Shareholder Proposals: The Rise of Rebuttals to Company’s Statements in Opposition

Until this year, I think it was fairly rare that a shareholder proponent would bother to file something with the SEC to disagree with a company’s Statement in Opposition to the shareholder proposal. These Statements in Opposition are disclosed in a company’s proxy statement directly after the 500-word-or-less proposal and are governed by Rule 14a-8(m).

Under that rule, the company must provide a copy of its Statement at least 30 calendar days before definitive proxy materials are filed (or a 5-day timeframe if the SEC Staff requires the proponent to revise its own proposal under a no-action response). Once a proponent sees the company’s Statement, it can contest what it says if it feels its materially false and misleading with the SEC Staff.

In the alternative, the proponent can just “go public” with how it feels about the company’s Statement if it first files a Notice of Exempt Solicitation under Rule 14a-6(g) – the information in this Notice can then serve as the proponent’s formal rebuttal (technically, the proponent doesn’t have to file this Notice unless they cross the $5 million ownership threshold of Rule14a-6(g). For the larger institutions, you can assume that to be the case, but necessarily for the smaller ones – thus, not all of these responses get filed with the SEC).

With the ability for proponents to easily publicize their views on the Web, it seems that proponents are now more willing to publicize their displeasure about how a company comments on their proposal by filing a Notice of Exempt Solicitation with the SEC rather than just complaining to the Corp Fin Staff. For example, As You Sow filed this Notice of Exempt Solicitation recently relating to a fracking proposal submitted to Exxon Mobil. And here’s another one filed by As You Sow rebutting First Energy’s Statement in Opposition. And here is one from the Detroit Province of the Society of Jesus sent to OM Group. Hat tip to Simon Billenness for pointing this trend out and Keir Gumbs for being the legal beagle!

Study: A Ten-Year Comparison of Restatements

In a recent study, Audit Analytics looked back over ten years of restatements and, among other things, found the following:

– The quantity of restatement and non-reliance disclosures peaked in 2006 with 1795 disclosures.

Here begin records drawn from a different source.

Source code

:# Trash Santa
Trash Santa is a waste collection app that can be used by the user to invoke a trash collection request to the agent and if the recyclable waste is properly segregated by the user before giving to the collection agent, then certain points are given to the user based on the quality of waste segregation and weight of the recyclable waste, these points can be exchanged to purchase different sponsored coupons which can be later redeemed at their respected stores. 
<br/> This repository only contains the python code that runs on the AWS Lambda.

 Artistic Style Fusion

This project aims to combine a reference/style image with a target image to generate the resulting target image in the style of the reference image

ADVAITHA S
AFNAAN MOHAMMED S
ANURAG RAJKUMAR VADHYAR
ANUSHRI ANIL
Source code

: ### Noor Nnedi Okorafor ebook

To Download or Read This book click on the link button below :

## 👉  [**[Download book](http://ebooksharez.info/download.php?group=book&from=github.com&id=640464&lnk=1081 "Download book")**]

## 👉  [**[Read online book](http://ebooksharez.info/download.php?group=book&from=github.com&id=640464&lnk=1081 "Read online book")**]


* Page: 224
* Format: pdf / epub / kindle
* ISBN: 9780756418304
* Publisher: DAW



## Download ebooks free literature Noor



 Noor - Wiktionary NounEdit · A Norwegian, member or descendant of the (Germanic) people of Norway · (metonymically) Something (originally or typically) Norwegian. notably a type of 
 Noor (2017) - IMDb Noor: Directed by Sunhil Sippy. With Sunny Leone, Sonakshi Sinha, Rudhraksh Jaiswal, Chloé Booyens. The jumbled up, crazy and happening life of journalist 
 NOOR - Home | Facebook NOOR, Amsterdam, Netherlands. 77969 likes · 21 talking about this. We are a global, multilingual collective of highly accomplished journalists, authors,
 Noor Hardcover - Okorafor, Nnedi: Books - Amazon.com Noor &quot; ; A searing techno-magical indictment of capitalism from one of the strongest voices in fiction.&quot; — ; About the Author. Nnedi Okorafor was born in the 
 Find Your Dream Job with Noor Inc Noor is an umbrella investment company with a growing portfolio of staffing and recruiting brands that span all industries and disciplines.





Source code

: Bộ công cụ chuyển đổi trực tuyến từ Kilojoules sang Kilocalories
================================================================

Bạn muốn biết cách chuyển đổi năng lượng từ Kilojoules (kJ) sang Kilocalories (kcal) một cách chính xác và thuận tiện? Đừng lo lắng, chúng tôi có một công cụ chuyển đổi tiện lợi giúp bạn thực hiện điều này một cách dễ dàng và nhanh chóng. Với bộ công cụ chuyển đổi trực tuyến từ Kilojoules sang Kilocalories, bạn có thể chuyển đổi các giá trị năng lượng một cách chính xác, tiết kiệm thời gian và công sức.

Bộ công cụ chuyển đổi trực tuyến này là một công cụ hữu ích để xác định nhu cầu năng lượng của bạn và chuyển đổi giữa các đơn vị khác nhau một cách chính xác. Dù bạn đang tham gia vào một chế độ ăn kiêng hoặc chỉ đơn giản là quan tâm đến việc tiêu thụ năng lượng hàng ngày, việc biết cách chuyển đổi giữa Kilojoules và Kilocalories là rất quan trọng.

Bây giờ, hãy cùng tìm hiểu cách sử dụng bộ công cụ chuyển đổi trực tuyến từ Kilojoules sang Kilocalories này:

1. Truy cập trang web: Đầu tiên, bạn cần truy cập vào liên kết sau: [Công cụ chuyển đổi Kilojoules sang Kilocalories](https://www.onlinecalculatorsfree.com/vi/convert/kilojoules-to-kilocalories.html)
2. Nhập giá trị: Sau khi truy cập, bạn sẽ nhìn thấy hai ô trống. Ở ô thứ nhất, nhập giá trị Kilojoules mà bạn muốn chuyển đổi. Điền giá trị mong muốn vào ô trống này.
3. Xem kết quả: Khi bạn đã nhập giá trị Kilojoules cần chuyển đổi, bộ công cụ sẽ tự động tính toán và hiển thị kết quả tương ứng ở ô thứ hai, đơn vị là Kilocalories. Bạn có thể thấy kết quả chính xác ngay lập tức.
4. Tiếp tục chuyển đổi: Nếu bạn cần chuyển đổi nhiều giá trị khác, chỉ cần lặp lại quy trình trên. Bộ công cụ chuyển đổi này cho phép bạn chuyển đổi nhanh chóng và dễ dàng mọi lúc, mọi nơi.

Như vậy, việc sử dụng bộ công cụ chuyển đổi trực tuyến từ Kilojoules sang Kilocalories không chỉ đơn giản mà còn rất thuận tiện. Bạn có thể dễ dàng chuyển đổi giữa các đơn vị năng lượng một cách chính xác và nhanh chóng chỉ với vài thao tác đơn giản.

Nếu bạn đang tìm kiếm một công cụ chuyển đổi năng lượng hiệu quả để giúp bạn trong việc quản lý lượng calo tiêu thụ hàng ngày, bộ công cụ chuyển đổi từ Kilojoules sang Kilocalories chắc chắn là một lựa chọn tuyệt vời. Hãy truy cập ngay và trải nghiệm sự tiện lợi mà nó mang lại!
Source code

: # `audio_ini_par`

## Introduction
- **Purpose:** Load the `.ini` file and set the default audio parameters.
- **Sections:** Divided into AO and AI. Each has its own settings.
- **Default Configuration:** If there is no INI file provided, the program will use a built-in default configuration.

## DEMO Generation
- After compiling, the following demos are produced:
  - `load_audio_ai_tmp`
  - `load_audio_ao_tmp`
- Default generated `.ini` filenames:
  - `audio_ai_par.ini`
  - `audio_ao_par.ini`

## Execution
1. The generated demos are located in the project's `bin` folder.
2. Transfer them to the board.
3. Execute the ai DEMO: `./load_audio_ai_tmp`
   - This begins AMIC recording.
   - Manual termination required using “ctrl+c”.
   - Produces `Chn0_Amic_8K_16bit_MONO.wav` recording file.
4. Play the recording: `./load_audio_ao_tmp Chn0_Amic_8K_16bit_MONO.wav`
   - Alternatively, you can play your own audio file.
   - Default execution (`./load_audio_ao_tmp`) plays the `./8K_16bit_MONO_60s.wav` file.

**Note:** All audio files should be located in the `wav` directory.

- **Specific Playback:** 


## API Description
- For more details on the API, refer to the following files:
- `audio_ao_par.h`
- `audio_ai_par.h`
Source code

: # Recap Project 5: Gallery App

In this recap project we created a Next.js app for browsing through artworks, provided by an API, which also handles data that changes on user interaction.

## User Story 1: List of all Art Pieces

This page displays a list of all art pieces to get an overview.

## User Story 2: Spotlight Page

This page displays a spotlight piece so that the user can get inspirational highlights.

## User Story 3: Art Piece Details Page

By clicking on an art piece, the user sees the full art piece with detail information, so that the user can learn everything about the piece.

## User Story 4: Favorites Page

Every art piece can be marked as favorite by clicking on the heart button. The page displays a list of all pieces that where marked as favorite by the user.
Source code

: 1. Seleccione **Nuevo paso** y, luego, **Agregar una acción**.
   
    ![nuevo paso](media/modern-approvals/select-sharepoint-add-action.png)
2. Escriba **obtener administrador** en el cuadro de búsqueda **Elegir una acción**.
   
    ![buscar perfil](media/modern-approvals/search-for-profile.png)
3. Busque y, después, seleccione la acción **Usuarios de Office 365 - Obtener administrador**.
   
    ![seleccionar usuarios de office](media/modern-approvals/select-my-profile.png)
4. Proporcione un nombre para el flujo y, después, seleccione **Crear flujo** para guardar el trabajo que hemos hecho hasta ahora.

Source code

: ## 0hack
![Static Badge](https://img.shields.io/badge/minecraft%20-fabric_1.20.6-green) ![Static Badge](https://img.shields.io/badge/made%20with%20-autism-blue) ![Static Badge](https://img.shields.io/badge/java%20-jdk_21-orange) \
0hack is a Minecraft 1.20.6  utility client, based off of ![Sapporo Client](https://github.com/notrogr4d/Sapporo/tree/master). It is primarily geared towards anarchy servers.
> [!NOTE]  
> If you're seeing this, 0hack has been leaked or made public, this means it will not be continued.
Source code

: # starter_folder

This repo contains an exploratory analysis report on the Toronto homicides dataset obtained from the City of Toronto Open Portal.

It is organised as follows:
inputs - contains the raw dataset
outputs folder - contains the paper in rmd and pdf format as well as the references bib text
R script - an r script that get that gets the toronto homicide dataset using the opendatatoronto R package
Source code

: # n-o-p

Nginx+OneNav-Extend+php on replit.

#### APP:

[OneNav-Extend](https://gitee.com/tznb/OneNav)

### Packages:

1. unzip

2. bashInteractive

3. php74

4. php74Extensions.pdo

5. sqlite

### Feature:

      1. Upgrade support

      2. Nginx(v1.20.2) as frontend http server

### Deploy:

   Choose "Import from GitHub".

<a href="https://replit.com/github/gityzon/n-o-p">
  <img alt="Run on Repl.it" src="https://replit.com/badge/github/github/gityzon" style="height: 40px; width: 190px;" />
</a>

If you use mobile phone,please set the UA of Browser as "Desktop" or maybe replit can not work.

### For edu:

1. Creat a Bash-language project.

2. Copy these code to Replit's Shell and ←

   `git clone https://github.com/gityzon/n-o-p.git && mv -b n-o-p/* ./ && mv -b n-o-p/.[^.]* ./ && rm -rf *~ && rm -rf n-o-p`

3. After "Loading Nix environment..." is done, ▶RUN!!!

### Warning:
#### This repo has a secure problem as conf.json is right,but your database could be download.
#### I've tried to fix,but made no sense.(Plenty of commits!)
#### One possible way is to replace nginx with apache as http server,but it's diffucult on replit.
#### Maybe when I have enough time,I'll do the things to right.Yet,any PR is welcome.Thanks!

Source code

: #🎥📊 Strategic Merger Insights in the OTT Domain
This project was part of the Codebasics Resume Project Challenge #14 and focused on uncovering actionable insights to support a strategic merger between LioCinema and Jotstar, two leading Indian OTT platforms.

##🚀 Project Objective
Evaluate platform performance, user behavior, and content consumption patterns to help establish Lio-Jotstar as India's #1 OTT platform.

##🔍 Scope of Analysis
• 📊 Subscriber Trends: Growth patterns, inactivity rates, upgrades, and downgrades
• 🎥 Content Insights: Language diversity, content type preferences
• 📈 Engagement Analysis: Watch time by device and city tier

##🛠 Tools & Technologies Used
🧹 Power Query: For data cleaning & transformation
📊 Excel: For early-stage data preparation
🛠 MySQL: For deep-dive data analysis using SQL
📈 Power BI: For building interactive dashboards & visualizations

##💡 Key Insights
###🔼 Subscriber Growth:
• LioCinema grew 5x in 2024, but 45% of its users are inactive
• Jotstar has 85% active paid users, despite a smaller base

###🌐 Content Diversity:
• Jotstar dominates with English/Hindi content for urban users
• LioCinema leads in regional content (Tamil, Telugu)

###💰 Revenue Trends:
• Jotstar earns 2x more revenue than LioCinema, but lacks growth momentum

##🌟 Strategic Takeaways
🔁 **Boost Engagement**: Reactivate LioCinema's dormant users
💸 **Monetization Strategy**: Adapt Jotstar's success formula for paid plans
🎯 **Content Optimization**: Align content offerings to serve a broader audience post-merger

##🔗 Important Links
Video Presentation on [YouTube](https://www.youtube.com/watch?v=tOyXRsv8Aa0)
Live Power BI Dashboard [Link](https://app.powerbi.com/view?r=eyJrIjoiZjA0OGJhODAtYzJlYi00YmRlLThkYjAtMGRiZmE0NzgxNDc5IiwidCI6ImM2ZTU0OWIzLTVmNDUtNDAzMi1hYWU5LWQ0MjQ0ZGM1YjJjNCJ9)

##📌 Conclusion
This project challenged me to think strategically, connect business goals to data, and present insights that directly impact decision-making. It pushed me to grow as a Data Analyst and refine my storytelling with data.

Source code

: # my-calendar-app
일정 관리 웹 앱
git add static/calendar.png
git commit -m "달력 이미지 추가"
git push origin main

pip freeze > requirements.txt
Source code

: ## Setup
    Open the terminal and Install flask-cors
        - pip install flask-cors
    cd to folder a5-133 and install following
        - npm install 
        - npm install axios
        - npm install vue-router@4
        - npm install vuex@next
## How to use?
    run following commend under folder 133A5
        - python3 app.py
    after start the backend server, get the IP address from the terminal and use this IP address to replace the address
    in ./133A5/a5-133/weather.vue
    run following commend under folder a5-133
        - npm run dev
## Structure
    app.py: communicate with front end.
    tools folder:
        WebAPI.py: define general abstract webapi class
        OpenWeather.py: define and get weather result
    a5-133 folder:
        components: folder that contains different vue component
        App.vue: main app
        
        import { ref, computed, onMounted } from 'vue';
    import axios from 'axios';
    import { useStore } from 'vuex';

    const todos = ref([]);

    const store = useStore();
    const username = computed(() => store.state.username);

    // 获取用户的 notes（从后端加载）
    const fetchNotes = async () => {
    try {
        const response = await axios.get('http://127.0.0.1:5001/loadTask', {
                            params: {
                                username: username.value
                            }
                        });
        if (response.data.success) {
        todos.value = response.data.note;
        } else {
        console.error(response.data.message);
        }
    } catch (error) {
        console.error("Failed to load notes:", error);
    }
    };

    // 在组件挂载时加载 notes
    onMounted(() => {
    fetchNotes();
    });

– Each of the three years thereafter experienced a decline in the number of disclosures with 683 restatements in 2009.

– After three years of decline, financial restatements experienced an uptick in quantity in 2010, largely due to non-accelerated filers, but the severity remained low.

– In 2010, the number of restatements disclosed by accelerated filers decreased.

We have posted the study in our “Restatements” Practice Area.

Managing Foreign Subsidiaries

In this podcast, Kevin Penzien of Citco Corporate Services explains how companies manage the complexities of multiple foreign subsidiaries, including:

– Why should foreign subsidiaries be a priority for the corporate secretary? Don’t they have bigger fish to fry?
– Why not just hire local outside counsel to assist with foreign subsidiaries?
– Which foreign markets are particularly hot among your clients? And which jurisdictions are most difficult for US multinationals to manage legal entities?
– What are the typical foreign subsidiary implications in M&A transactions?